Find all lines below containing the string "pairs" and return them.

Segment Start: ENTRIES SHOWN

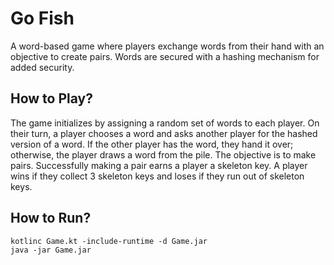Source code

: # Go Fish

A word-based game where players exchange words from their hand with an objective to create pairs.
Words are secured with a hashing mechanism for added security.

## How to Play?

The game initializes by assigning a random set of words to each player.
On their turn, a player chooses a word and asks another player for the hashed version of a word.
If the other player has the word, they hand it over; otherwise, the player draws a word from the pile.
The objective is to make pairs.
Successfully making a pair earns a player a skeleton key.
A player wins if they collect 3 skeleton keys and loses if they run out of skeleton keys.

## How to Run?

```
kotlinc Game.kt -include-runtime -d Game.jar
java -jar Game.jar
```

Segment End: ENTRIES SHOWN

● EXERCISE ANSWER
A word-based game where players exchange words from their hand with an objective to create pairs.
The objective is to make pairs.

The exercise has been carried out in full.